Source data

[Start of section]

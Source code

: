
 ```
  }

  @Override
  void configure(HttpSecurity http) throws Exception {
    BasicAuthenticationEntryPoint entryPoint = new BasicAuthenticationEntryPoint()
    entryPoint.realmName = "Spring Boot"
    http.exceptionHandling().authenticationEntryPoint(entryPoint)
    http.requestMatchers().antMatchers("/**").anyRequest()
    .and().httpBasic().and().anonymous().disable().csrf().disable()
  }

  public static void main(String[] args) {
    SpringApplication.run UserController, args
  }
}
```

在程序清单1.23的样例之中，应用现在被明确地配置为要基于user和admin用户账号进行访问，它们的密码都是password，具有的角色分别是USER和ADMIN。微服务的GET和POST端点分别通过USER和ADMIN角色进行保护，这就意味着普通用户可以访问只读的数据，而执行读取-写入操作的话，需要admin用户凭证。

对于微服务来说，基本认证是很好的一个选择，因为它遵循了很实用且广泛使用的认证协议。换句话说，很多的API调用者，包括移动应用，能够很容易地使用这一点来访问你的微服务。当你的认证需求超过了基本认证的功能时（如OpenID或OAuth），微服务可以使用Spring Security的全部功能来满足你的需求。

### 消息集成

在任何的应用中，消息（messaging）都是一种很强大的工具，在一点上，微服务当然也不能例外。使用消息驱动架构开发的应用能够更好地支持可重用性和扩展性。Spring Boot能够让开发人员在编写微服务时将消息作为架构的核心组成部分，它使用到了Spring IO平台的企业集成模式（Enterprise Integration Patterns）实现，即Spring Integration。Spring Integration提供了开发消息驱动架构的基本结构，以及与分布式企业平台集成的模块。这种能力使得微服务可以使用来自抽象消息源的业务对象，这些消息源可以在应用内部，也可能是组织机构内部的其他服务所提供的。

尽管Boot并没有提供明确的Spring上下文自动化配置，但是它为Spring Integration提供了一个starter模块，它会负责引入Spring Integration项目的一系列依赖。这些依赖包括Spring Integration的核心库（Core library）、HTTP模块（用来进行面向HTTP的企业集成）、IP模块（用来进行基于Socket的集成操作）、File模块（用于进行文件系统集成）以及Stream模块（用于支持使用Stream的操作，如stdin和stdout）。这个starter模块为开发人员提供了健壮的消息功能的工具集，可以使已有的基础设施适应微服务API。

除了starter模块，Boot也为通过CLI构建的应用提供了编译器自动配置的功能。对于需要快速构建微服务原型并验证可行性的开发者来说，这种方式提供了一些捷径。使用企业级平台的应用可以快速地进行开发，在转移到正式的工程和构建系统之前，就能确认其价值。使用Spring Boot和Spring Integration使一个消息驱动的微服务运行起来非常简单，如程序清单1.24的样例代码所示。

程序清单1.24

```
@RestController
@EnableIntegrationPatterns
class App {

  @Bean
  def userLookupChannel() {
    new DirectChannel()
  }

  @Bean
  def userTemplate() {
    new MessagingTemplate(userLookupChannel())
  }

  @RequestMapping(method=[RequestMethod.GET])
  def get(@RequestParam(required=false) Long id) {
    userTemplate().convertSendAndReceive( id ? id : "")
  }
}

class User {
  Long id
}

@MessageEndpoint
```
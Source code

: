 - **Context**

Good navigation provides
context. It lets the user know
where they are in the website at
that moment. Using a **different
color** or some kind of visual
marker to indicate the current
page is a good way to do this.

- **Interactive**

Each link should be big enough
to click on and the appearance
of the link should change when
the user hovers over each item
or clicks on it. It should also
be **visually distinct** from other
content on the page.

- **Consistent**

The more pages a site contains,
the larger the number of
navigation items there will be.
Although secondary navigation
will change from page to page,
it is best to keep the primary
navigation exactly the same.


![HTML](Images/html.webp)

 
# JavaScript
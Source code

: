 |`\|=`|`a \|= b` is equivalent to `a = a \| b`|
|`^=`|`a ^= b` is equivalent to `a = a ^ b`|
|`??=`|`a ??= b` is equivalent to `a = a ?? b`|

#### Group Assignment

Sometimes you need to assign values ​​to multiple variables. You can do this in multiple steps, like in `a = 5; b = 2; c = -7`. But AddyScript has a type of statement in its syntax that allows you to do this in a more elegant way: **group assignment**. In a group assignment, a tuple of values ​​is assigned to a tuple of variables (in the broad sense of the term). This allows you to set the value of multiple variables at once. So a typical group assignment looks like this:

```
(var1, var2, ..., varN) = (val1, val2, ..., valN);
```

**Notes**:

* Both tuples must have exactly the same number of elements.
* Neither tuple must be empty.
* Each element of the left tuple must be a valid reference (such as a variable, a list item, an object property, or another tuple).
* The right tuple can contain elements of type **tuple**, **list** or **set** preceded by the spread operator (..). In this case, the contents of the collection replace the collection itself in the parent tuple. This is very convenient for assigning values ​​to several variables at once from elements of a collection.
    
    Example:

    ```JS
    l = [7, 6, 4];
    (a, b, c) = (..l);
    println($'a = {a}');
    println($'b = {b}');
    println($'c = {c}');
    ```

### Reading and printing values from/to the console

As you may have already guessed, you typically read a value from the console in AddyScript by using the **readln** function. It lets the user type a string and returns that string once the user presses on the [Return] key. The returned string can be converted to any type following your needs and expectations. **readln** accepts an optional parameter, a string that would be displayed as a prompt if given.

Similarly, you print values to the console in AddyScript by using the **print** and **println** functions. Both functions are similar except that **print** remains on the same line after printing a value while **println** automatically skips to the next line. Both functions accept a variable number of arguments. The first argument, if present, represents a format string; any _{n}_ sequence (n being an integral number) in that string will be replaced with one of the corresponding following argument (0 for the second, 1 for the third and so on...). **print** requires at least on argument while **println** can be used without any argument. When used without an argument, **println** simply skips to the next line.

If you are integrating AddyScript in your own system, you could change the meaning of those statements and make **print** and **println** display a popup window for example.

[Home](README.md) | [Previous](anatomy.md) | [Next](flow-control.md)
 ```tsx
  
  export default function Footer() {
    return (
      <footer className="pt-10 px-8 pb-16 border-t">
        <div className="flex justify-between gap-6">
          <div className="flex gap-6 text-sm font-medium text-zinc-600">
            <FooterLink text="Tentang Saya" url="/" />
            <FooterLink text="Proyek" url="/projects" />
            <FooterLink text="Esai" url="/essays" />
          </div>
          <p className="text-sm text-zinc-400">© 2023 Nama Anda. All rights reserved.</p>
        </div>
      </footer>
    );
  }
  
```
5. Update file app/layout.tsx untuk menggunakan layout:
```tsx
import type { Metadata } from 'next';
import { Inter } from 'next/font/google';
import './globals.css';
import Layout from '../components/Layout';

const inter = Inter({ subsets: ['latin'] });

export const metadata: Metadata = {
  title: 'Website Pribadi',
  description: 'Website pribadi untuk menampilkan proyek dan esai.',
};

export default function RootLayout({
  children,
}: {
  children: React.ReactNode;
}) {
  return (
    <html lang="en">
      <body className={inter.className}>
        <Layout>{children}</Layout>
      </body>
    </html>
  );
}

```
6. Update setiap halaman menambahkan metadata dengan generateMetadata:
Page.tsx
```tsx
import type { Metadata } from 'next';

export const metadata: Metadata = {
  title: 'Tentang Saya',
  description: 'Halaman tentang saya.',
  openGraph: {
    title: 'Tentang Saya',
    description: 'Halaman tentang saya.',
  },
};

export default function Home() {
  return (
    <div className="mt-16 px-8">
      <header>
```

[End of section]

WHAT YOU WILL DO
Beginning at the top of the records above, transcribe each line exactly up to and including the line that holds "context. It lets the user know".

THE COMPLETED TASK
Source code

:
 ```
  }

  @Override
  void configure(HttpSecurity http) throws Exception {
    BasicAuthenticationEntryPoint entryPoint = new BasicAuthenticationEntryPoint()
    entryPoint.realmName = "Spring Boot"
    http.exceptionHandling().authenticationEntryPoint(entryPoint)
    http.requestMatchers().antMatchers("/**").anyRequest()
    .and().httpBasic().and().anonymous().disable().csrf().disable()
  }

  public static void main(String[] args) {
    SpringApplication.run UserController, args
  }
}
```

在程序清单1.23的样例之中，应用现在被明确地配置为要基于user和admin用户账号进行访问，它们的密码都是password，具有的角色分别是USER和ADMIN。微服务的GET和POST端点分别通过USER和ADMIN角色进行保护，这就意味着普通用户可以访问只读的数据，而执行读取-写入操作的话，需要admin用户凭证。

对于微服务来说，基本认证是很好的一个选择，因为它遵循了很实用且广泛使用的认证协议。换句话说，很多的API调用者，包括移动应用，能够很容易地使用这一点来访问你的微服务。当你的认证需求超过了基本认证的功能时（如OpenID或OAuth），微服务可以使用Spring Security的全部功能来满足你的需求。

### 消息集成

在任何的应用中，消息（messaging）都是一种很强大的工具，在一点上，微服务当然也不能例外。使用消息驱动架构开发的应用能够更好地支持可重用性和扩展性。Spring Boot能够让开发人员在编写微服务时将消息作为架构的核心组成部分，它使用到了Spring IO平台的企业集成模式（Enterprise Integration Patterns）实现，即Spring Integration。Spring Integration提供了开发消息驱动架构的基本结构，以及与分布式企业平台集成的模块。这种能力使得微服务可以使用来自抽象消息源的业务对象，这些消息源可以在应用内部，也可能是组织机构内部的其他服务所提供的。

尽管Boot并没有提供明确的Spring上下文自动化配置，但是它为Spring Integration提供了一个starter模块，它会负责引入Spring Integration项目的一系列依赖。这些依赖包括Spring Integration的核心库（Core library）、HTTP模块（用来进行面向HTTP的企业集成）、IP模块（用来进行基于Socket的集成操作）、File模块（用于进行文件系统集成）以及Stream模块（用于支持使用Stream的操作，如stdin和stdout）。这个starter模块为开发人员提供了健壮的消息功能的工具集，可以使已有的基础设施适应微服务API。

除了starter模块，Boot也为通过CLI构建的应用提供了编译器自动配置的功能。对于需要快速构建微服务原型并验证可行性的开发者来说，这种方式提供了一些捷径。使用企业级平台的应用可以快速地进行开发，在转移到正式的工程和构建系统之前，就能确认其价值。使用Spring Boot和Spring Integration使一个消息驱动的微服务运行起来非常简单，如程序清单1.24的样例代码所示。

程序清单1.24

```
@RestController
@EnableIntegrationPatterns
class App {

  @Bean
  def userLookupChannel() {
    new DirectChannel()
  }

  @Bean
  def userTemplate() {
    new MessagingTemplate(userLookupChannel())
  }

  @RequestMapping(method=[RequestMethod.GET])
  def get(@RequestParam(required=false) Long id) {
    userTemplate().convertSendAndReceive( id ? id : "")
  }
}

class User {
  Long id
}

@MessageEndpoint
```
Source code

: - **Context**

Good navigation provides
context. It lets the user know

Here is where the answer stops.